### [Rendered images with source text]
= = = =
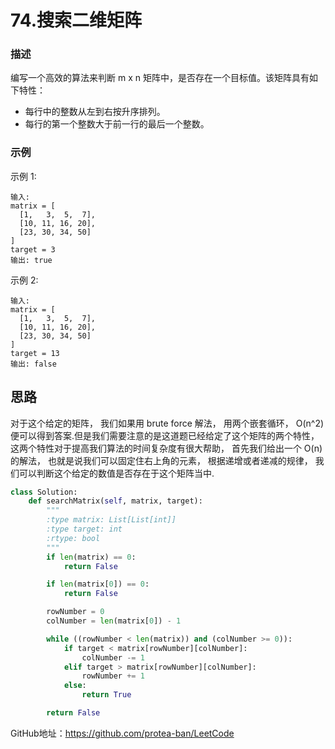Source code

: # 74.搜索二维矩阵

### 描述

编写一个高效的算法来判断 m x n 矩阵中，是否存在一个目标值。该矩阵具有如下特性：

- 每行中的整数从左到右按升序排列。
- 每行的第一个整数大于前一行的最后一个整数。

### 示例

示例 1:

    输入:
    matrix = [
      [1,   3,  5,  7],
      [10, 11, 16, 20],
      [23, 30, 34, 50]
    ]
    target = 3
    输出: true

示例 2:

    输入:
    matrix = [
      [1,   3,  5,  7],
      [10, 11, 16, 20],
      [23, 30, 34, 50]
    ]
    target = 13
    输出: false

## 思路

对于这个给定的矩阵， 我们如果用 brute force 解法， 用两个嵌套循环， O(n^2) 便可以得到答案.但是我们需要注意的是这道题已经给定了这个矩阵的两个特性， 这两个特性对于提高我们算法的时间复杂度有很大帮助， 首先我们给出一个 O(n) 的解法， 也就是说我们可以固定住右上角的元素， 根据递增或者递减的规律， 我们可以判断这个给定的数值是否存在于这个矩阵当中.

```python
class Solution:
    def searchMatrix(self, matrix, target):
        """
        :type matrix: List[List[int]]
        :type target: int
        :rtype: bool
        """
        if len(matrix) == 0:
            return False

        if len(matrix[0]) == 0:
            return False

        rowNumber = 0
        colNumber = len(matrix[0]) - 1

        while ((rowNumber < len(matrix)) and (colNumber >= 0)):
            if target < matrix[rowNumber][colNumber]:
                colNumber -= 1
            elif target > matrix[rowNumber][colNumber]:
                rowNumber += 1
            else:
                return True

        return False

```

GitHub地址：https://github.com/protea-ban/LeetCode
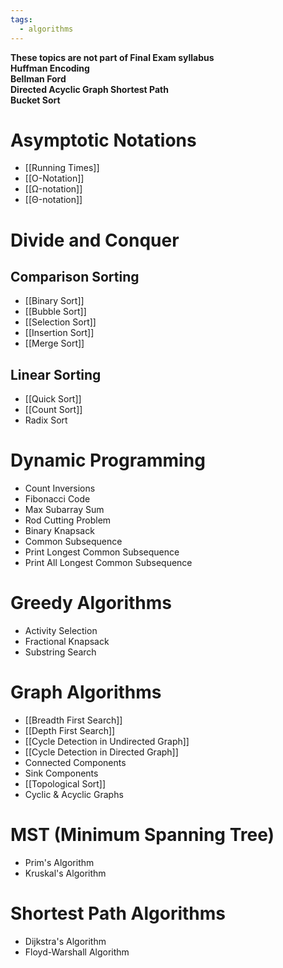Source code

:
 ```yaml
---
tags:
  - algorithms
---
```

**These topics are not part of Final Exam syllabus**  
**Huffman Encoding**  
**Bellman Ford**  
**Directed Acyclic Graph Shortest Path**  
**Bucket Sort**

# Asymptotic Notations
- [[Running Times]]
- [[O-Notation]]
- [[Ω-notation]]
- [[Θ-notation]]
# Divide and Conquer
## Comparison Sorting
- [[Binary Sort]]
- [[Bubble Sort]]
- [[Selection Sort]]
- [[Insertion Sort]]
- [[Merge Sort]]
## Linear Sorting
- [[Quick Sort]]
- [[Count Sort]]
- Radix Sort
# Dynamic Programming
- Count Inversions
- Fibonacci Code
- Max Subarray Sum
- Rod Cutting Problem
- Binary Knapsack
- Common Subsequence
- Print Longest Common Subsequence
- Print All Longest Common Subsequence
# Greedy Algorithms
- Activity Selection
- Fractional Knapsack
- Substring Search
# Graph Algorithms
- [[Breadth First Search]]
- [[Depth First Search]]
- [[Cycle Detection in Undirected Graph]]
- [[Cycle Detection in Directed Graph]]
- Connected Components
- Sink Components
- [[Topological Sort]]
- Cyclic & Acyclic Graphs
# MST (Minimum Spanning Tree)
- Prim's Algorithm
- Kruskal's Algorithm
# Shortest Path Algorithms
- Dijkstra's Algorithm
- Floyd-Warshall Algorithm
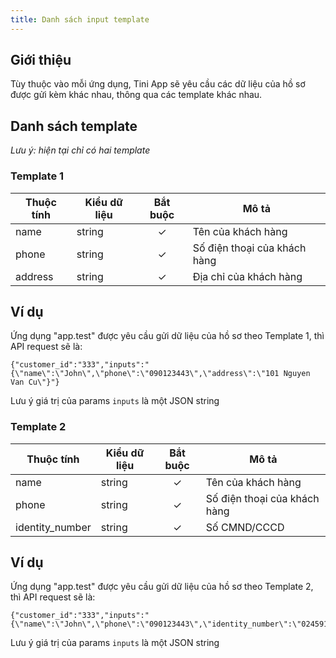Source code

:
 ```yaml
---
title: Danh sách input template
---
```


## Giới thiệu

Tùy thuộc vào mỗi ứng dụng, Tini App sẽ yêu cầu các dữ liệu của hồ sơ được gửi kèm khác nhau, thông qua các template khác nhau.

## Danh sách template

_Lưu ý: hiện tại chỉ có hai template_

### Template 1

| Thuộc tính | Kiểu dữ liệu | Bắt buộc | Mô tả                        |
| ---------- | ------------ | :------: | ---------------------------- |
| name       | string       |    ✓     | Tên của khách hàng           |
| phone      | string       |    ✓     | Số điện thoại của khách hàng |
| address    | string       |    ✓     | Địa chỉ của khách hàng       |

## Ví dụ

Ứng dụng "app.test" được yêu cầu gửi dữ liệu của hồ sơ theo Template 1, thì API request sẽ là:

```
{"customer_id":"333","inputs":"{\"name\":\"John\",\"phone\":\"090123443\",\"address\":\"101 Nguyen Van Cu\"}"}
```

Lưu ý giá trị của params `inputs` là một JSON string

### Template 2

| Thuộc tính      | Kiểu dữ liệu | Bắt buộc | Mô tả                        |
| --------------- | ------------ | :------: | ---------------------------- |
| name            | string       |    ✓     | Tên của khách hàng           |
| phone           | string       |    ✓     | Số điện thoại của khách hàng |
| identity_number | string       |    ✓     | Số CMND/CCCD                 |

## Ví dụ

Ứng dụng "app.test" được yêu cầu gửi dữ liệu của hồ sơ theo Template 2, thì API request sẽ là:

```
{"customer_id":"333","inputs":"{\"name\":\"John\",\"phone\":\"090123443\",\"identity_number\":\"024591111\"}"}
```

Lưu ý giá trị của params `inputs` là một JSON string
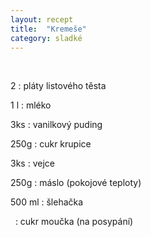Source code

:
 ```yaml
---
layout: recept
title:  "Kremeše"
category: sladké
---
```


<br>

<div class="ingredience" markdown="1">

2
: pláty listového těsta

1 l
: mléko

3ks
: vanilkový puding

250g
: cukr krupice

3ks
: vejce

250g
: máslo (pokojové teploty)

500 ml
: šlehačka

&nbsp;
: cukr moučka (na posypání)

</div>
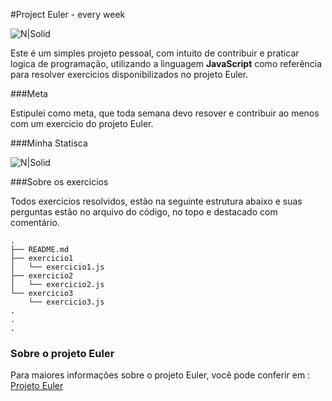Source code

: #Project Euler - every week


![N|Solid](https://projecteuler.net/images/euler_portrait.png)


Este é um simples projeto pessoal, com intuito de contribuir e praticar logica de programação, utilizando a linguagem **JavaScript** como referência para resolver exercicios disponibilizados no projeto Euler.

###Meta

Estipulei como meta, que toda semana devo resover e contribuir ao menos com um exercicio do projeto Euler.

###Minha Statisca 

![N|Solid](https://projecteuler.net/profile/mariorodeghiero.png)

###Sobre os exercicios

Todos exercicios resolvidos, estão na seguinte estrutura abaixo e suas perguntas estão no arquivo do código, no topo e destacado com comentário.

```
.
├── README.md
├── exercicio1
│   └── exercicio1.js
├── exercicio2
│   └── exercicio2.js
└── exercicio3
	└── exercicio3.js
.
.
.
```

### Sobre o projeto Euler

Para maiores informações sobre o projeto Euler, você pode conferir em :  [Projeto Euler]  


[Projeto Euler]: <https://projecteuler.net/about>
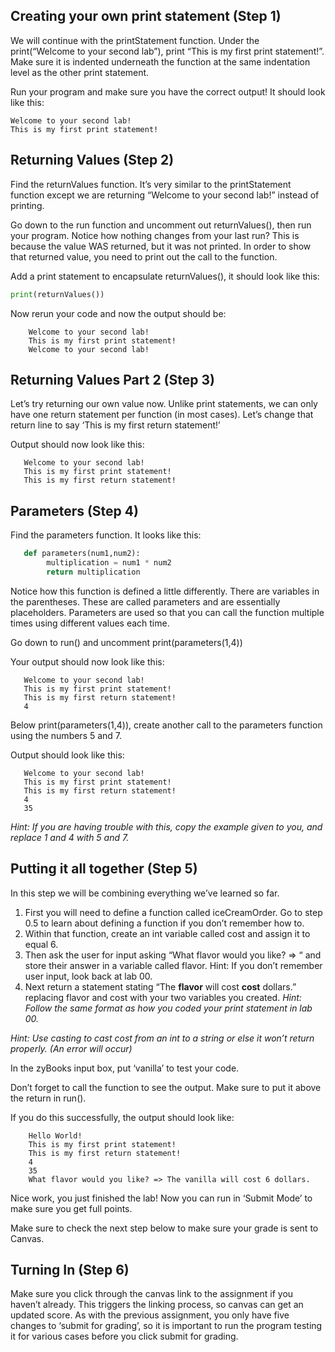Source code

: ## Creating your own print statement (Step 1)

We will continue with the printStatement function. Under the print(“Welcome to your second lab”), print “This is my first print statement!”. 
Make sure it is indented underneath the function at the same indentation level as the other print statement. 

Run your program and make sure you have the correct output! It should look like this:
```
Welcome to your second lab!
This is my first print statement!
```

## Returning Values (Step 2)

Find the returnValues function. It’s very similar to the printStatement function except we are returning “Welcome to your second lab!” instead of printing.

Go down to the run function and uncomment out returnValues(), then run your program. Notice how nothing changes from your last run? This is because the value WAS returned, but it was not printed. In order to show that returned value, you need to print out the call to the function. 

Add a print statement to encapsulate returnValues(), it should look like this:
```python
print(returnValues())
```

Now rerun your code and now the output should be:
```
    Welcome to your second lab!
    This is my first print statement!
    Welcome to your second lab!
 ```

## Returning Values Part 2 (Step 3)
Let’s try returning our own value now. Unlike print statements, we can only have one return statement per function (in most cases). Let’s change that return line to say ‘This is my first return statement!’

Output should now look like this:
```
   Welcome to your second lab!   
   This is my first print statement! 
   This is my first return statement!
```

## Parameters (Step 4)
Find the parameters function. It looks like this:
```python
   def parameters(num1,num2):
        multiplication = num1 * num2
        return multiplication
```

Notice how this function is defined a little differently. There are variables in the parentheses. These are called parameters and are essentially placeholders. Parameters are used so that you can call the function multiple times using different values each time.

Go down to run() and uncomment print(parameters(1,4))

Your output should now look like this:
```
   Welcome to your second lab!   
   This is my first print statement! 
   This is my first return statement!
   4
```

Below print(parameters(1,4)), create another call to the parameters function using the numbers 5 and 7.

Output should look like this:
```
   Welcome to your second lab!   
   This is my first print statement! 
   This is my first return statement!
   4
   35
```

*Hint: If you are having trouble with this, copy the example given to you, and replace 1 and 4 with 5 and 7.*

## Putting it all together (Step 5)
In this step we will be combining everything we’ve learned so far.

1. First you will need to define a function called iceCreamOrder. Go to step 0.5 to learn about defining a function if you don’t remember how to.
2. Within that function, create an int variable called cost and assign it to equal 6.
3. Then ask the user for input asking “What flavor would you like? => “ and store their answer in a variable called flavor. Hint: If you don’t remember user input, look back at lab 00.
4. Next return a statement stating “The **flavor** will cost **cost** dollars.” replacing flavor and cost with your two variables you created.
*Hint: Follow the same format as how you coded your print statement in lab 00.*

*Hint: Use casting to cast cost from an int to a string or else it won’t return properly. (An error will occur)*

In the zyBooks input box, put ‘vanilla’ to test your code.

Don’t forget to call the function to see the output. Make sure to put it above the return in run().

If you do this successfully, the output should look like:
```
    Hello World!  
    This is my first print statement! 
    This is my first return statement!
    4
    35
    What flavor would you like? => The vanilla will cost 6 dollars.
```
Nice work, you just finished the lab! Now you can run in ‘Submit Mode’ to make sure you get full points.

Make sure to check the next step below to make sure your grade is sent to Canvas.

## Turning In (Step 6)
Make sure you click through the canvas link to the assignment if you haven’t already. This triggers the linking process, so canvas can get an updated score. As with the previous assignment, you only have five changes to ‘submit for grading’, so it is important to run the program testing it for various cases before you click submit for grading.
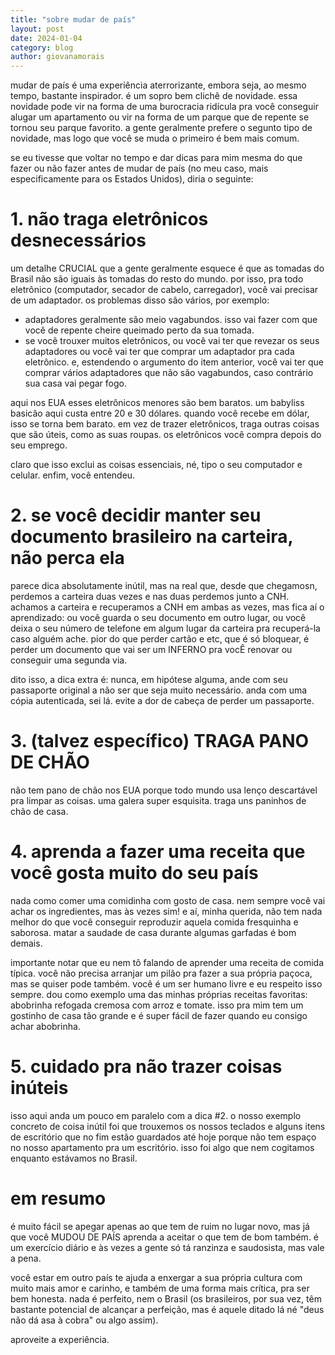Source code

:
```yaml
---
title: "sobre mudar de país"
layout: post
date: 2024-01-04
category: blog
author: giovanamorais
---
```


mudar de país é uma experiência aterrorizante, embora seja, ao mesmo tempo,
bastante inspirador. é um sopro bem clichê de novidade. essa novidade pode vir
na forma de uma burocracia ridícula pra você conseguir alugar um apartamento ou
vir na forma de um parque que de repente se tornou seu parque favorito. a gente
geralmente prefere o segunto tipo de novidade, mas logo que você se muda o
primeiro é bem mais comum.

se eu tivesse que voltar no tempo e dar dicas para mim mesma do que fazer ou não
fazer antes de mudar de país (no meu caso, mais especificamente para os Estados
Unidos), diria o seguinte:

# 1. não traga eletrônicos desnecessários
um detalhe CRUCIAL que a gente geralmente esquece é que as tomadas do Brasil não
são iguais às tomadas do resto do mundo. por isso, pra todo eletrônico
(computador, secador de cabelo, carregador), você vai precisar de um adaptador.
os problemas disso são vários, por exemplo:
* adaptadores geralmente são meio vagabundos. isso vai fazer com que você de
  repente cheire queimado perto da sua tomada.
* se você trouxer muitos eletrônicos, ou você vai ter que revezar os seus
  adaptadores ou você vai ter que comprar um adaptador pra cada eletrônico.
  e, estendendo o argumento do item anterior, você vai ter que comprar vários
  adaptadores que não são vagabundos, caso contrário sua casa vai pegar fogo.

aqui nos EUA esses eletrônicos menores são bem baratos. um babyliss basicão aqui
custa entre 20 e 30 dólares. quando você recebe em dólar, isso se torna bem
barato. em vez de trazer eletrônicos, traga outras coisas que são úteis, como as
suas roupas. os eletrônicos você compra depois do seu emprego.

claro que isso exclui as coisas essenciais, né, tipo o seu computador e celular.
enfim, você entendeu.

# 2. se você decidir manter seu documento brasileiro na carteira, não perca ela
parece dica absolutamente inútil, mas na real que, desde que chegamosn, perdemos
a carteira duas vezes e nas duas perdemos junto a CNH. achamos a carteira e
recuperamos a CNH em ambas as vezes, mas fica aí o aprendizado: ou você guarda o
seu documento em outro lugar, ou você deixa o seu número de telefone em algum
lugar da carteira pra recuperá-la caso alguém ache. pior do que perder cartão e
etc, que é só bloquear, é perder um documento que vai ser um INFERNO pra vocÊ
renovar ou conseguir uma segunda via.

dito isso, a dica extra é: nunca, em hipótese alguma, ande com seu passaporte
original a não ser que seja muito necessário. anda com uma cópia autenticada,
sei lá. evite a dor de cabeça de perder um passaporte.

# 3. (talvez específico) TRAGA PANO DE CHÃO
não tem pano de chão nos EUA porque todo mundo usa lenço descartável pra limpar
as coisas. uma galera super esquisita. traga uns paninhos de chão de casa.

# 4. aprenda a fazer uma receita que você gosta muito do seu país
nada como comer uma comidinha com gosto de casa. nem sempre você vai achar os
ingredientes, mas às vezes sim! e aí, minha querida, não tem nada melhor do que
você conseguir reproduzir aquela comida fresquinha e saborosa. matar a saudade
de casa durante algumas garfadas é bom demais.

importante notar que eu nem tô falando de aprender uma receita de comida típica.
você não precisa arranjar um pilão pra fazer a sua própria paçoca, mas se quiser
pode também. você é um ser humano livre e eu respeito isso sempre.  dou como
exemplo uma das minhas próprias receitas favoritas: abobrinha refogada cremosa
com arroz e tomate. isso pra mim tem um gostinho de casa tão grande e é super
fácil de fazer quando eu consigo achar abobrinha.

# 5. cuidado pra não trazer coisas inúteis
isso aqui anda um pouco em paralelo com a dica #2. o nosso exemplo concreto de
coisa inútil foi que trouxemos os nossos teclados e alguns itens de escritório
que no fim estão guardados até hoje porque não tem espaço no nosso apartamento
pra um escritório. isso foi algo que nem cogitamos enquanto estávamos no Brasil.

# em resumo
é muito fácil se apegar apenas ao que tem de ruim no lugar novo, mas já que você
MUDOU DE PAÍS aprenda a aceitar o que tem de bom também. é um exercício diário e
às vezes a gente só tá ranzinza e saudosista, mas vale a pena.

você estar em outro país te ajuda a enxergar a sua própria cultura com muito
mais amor e carinho, e também de uma forma mais crítica, pra ser bem honesta.
nada é perfeito, nem o Brasil (os brasileiros, por sua vez, têm bastante
potencial de alcançar a perfeição, mas é aquele ditado lá né "deus não dá asa à
cobra" ou algo assim).

aproveite a experiência.
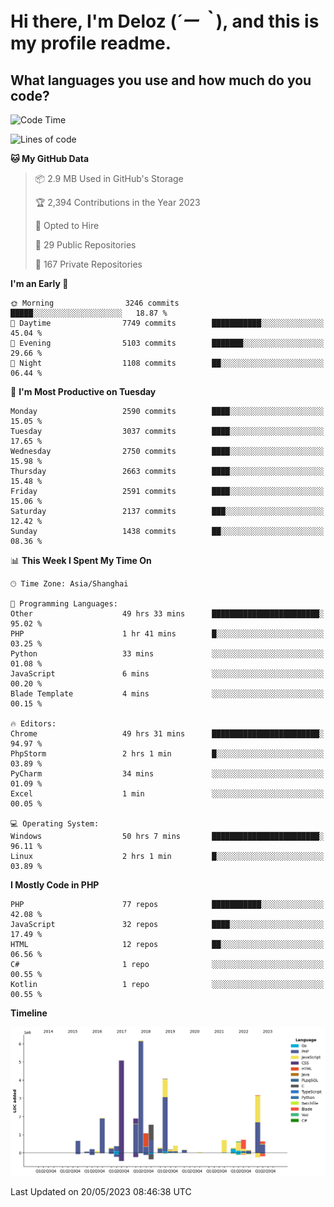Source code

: # **Hi there, I'm Deloz (*´ー｀*), and this is my profile readme.**

## **What languages you use and how much do you code?**

<!--START_SECTION:waka-->
![Code Time](http://img.shields.io/badge/Code%20Time-1%2C492%20hrs%2054%20mins-blue)

![Lines of code](https://img.shields.io/badge/From%20Hello%20World%20I%27ve%20Written-30.7%20million%20lines%20of%20code-blue)

**🐱 My GitHub Data** 

> 📦 2.9 MB Used in GitHub's Storage 
 > 
> 🏆 2,394 Contributions in the Year 2023
 > 
> 💼 Opted to Hire
 > 
> 📜 29 Public Repositories 
 > 
> 🔑 167 Private Repositories 
 > 
**I'm an Early 🐤** 

```text
🌞 Morning                3246 commits        █████░░░░░░░░░░░░░░░░░░░░   18.87 % 
🌆 Daytime                7749 commits        ███████████░░░░░░░░░░░░░░   45.04 % 
🌃 Evening                5103 commits        ███████░░░░░░░░░░░░░░░░░░   29.66 % 
🌙 Night                  1108 commits        ██░░░░░░░░░░░░░░░░░░░░░░░   06.44 % 
```
📅 **I'm Most Productive on Tuesday** 

```text
Monday                   2590 commits        ████░░░░░░░░░░░░░░░░░░░░░   15.05 % 
Tuesday                  3037 commits        ████░░░░░░░░░░░░░░░░░░░░░   17.65 % 
Wednesday                2750 commits        ████░░░░░░░░░░░░░░░░░░░░░   15.98 % 
Thursday                 2663 commits        ████░░░░░░░░░░░░░░░░░░░░░   15.48 % 
Friday                   2591 commits        ████░░░░░░░░░░░░░░░░░░░░░   15.06 % 
Saturday                 2137 commits        ███░░░░░░░░░░░░░░░░░░░░░░   12.42 % 
Sunday                   1438 commits        ██░░░░░░░░░░░░░░░░░░░░░░░   08.36 % 
```


📊 **This Week I Spent My Time On** 

```text
🕑︎ Time Zone: Asia/Shanghai

💬 Programming Languages: 
Other                    49 hrs 33 mins      ████████████████████████░   95.02 % 
PHP                      1 hr 41 mins        █░░░░░░░░░░░░░░░░░░░░░░░░   03.25 % 
Python                   33 mins             ░░░░░░░░░░░░░░░░░░░░░░░░░   01.08 % 
JavaScript               6 mins              ░░░░░░░░░░░░░░░░░░░░░░░░░   00.20 % 
Blade Template           4 mins              ░░░░░░░░░░░░░░░░░░░░░░░░░   00.15 % 

🔥 Editors: 
Chrome                   49 hrs 31 mins      ████████████████████████░   94.97 % 
PhpStorm                 2 hrs 1 min         █░░░░░░░░░░░░░░░░░░░░░░░░   03.89 % 
PyCharm                  34 mins             ░░░░░░░░░░░░░░░░░░░░░░░░░   01.09 % 
Excel                    1 min               ░░░░░░░░░░░░░░░░░░░░░░░░░   00.05 % 

💻 Operating System: 
Windows                  50 hrs 7 mins       ████████████████████████░   96.11 % 
Linux                    2 hrs 1 min         █░░░░░░░░░░░░░░░░░░░░░░░░   03.89 % 
```

**I Mostly Code in PHP** 

```text
PHP                      77 repos            ███████████░░░░░░░░░░░░░░   42.08 % 
JavaScript               32 repos            ████░░░░░░░░░░░░░░░░░░░░░   17.49 % 
HTML                     12 repos            ██░░░░░░░░░░░░░░░░░░░░░░░   06.56 % 
C#                       1 repo              ░░░░░░░░░░░░░░░░░░░░░░░░░   00.55 % 
Kotlin                   1 repo              ░░░░░░░░░░░░░░░░░░░░░░░░░   00.55 % 
```



**Timeline**

![Lines of Code chart](https://raw.githubusercontent.com/deloz/deloz/main/assets/bar_graph.png)


 Last Updated on 20/05/2023 08:46:38 UTC
<!--END_SECTION:waka-->
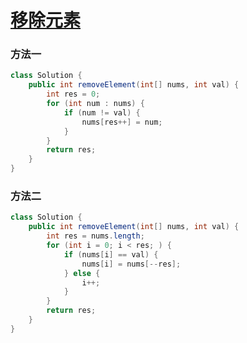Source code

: # [移除元素](https://leetcode-cn.com/problems/remove-element/)

### 方法一

```java
class Solution {
    public int removeElement(int[] nums, int val) {
        int res = 0;
        for (int num : nums) {
            if (num != val) {
                nums[res++] = num;
            }
        }
        return res;
    }
}
```

### 方法二

```java
class Solution {
    public int removeElement(int[] nums, int val) {
        int res = nums.length;
        for (int i = 0; i < res; ) {
            if (nums[i] == val) {
                nums[i] = nums[--res];
            } else {
                i++;
            }
        }
        return res;
    }
}
```

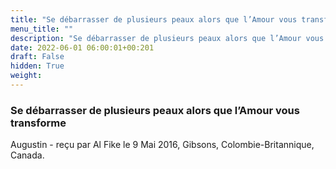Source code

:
 ```yaml
---
title: "Se débarrasser de plusieurs peaux alors que l’Amour vous transforme"
menu_title: ""
description: "Se débarrasser de plusieurs peaux alors que l’Amour vous transforme"
date: 2022-06-01 06:00:01+00:201
draft: False
hidden: True
weight:
---
```

### Se débarrasser de plusieurs peaux alors que l’Amour vous transforme

Augustin - reçu par Al Fike le 9 Mai 2016, Gibsons, Colombie-Britannique, Canada.



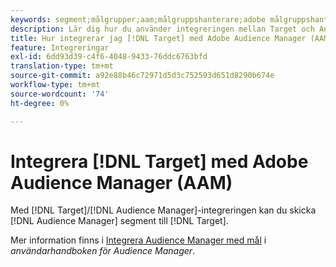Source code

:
 ```yaml
---
keywords: segment;målgrupper;aam;målgruppshanterare;adobe målgruppshanterare;integrera;integration
description: Lär dig hur du använder integreringen mellan Target och Audience Manager för att skicka Audience Manager (AAM) segment till Adobe Target.
title: Hur integrerar jag [!DNL Target] med Adobe Audience Manager (AAM)?
feature: Integreringar
exl-id: 6dd93d39-c4f6-4048-9433-76ddc6763bfd
translation-type: tm+mt
source-git-commit: a92e88b46c72971d5d3c752593d651d8290b674e
workflow-type: tm+mt
source-wordcount: '74'
ht-degree: 0%

---
```


# Integrera [!DNL Target] med Adobe Audience Manager (AAM)

Med [!DNL Target]/[!DNL Audience Manager]-integreringen kan du skicka [!DNL Audience Manager] segment till [!DNL Target].

Mer information finns i [Integrera Audience Manager med mål](https://experienceleague.adobe.com/docs/audience-manager/user-guide/implementation-integration-guides/integration-other-solutions/aam-target-integration.html) i *användarhandboken för Audience Manager*.
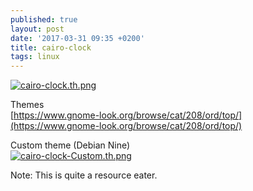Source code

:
 ```yaml
---
published: true
layout: post
date: '2017-03-31 09:35 +0200'
title: cairo-clock
tags: linux
---
```

[![cairo-clock.th.png](https://images.weserv.nl/?url=//cdn.scrot.moe/images/2017/03/31/cairo-clock.th.png)](https://images.weserv.nl/?url=//cdn.scrot.moe/images/2017/03/31/cairo-clock.png)

Themes  
[https://www.gnome-look.org/browse/cat/208/ord/top/](https://www.gnome-look.org/browse/cat/208/ord/top/)

Custom theme (Debian Nine)  
[![cairo-clock-Custom.th.png](https://images.weserv.nl/?url=//cdn.scrot.moe/images/2017/03/31/cairo-clock-Custom.th.png)](https://images.weserv.nl/?url=//cdn.scrot.moe/images/2017/03/31/cairo-clock-Custom.png)

Note: This is quite a resource eater.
= = = =
Take the entries above and copy out all lines with the string "address".

| address    | string       |    ✓     | Địa chỉ của khách hàng       |
{"customer_id":"333","inputs":"{\"name\":\"John\",\"phone\":\"090123443\",\"address\":\"101 Nguyen Van Cu\"}"}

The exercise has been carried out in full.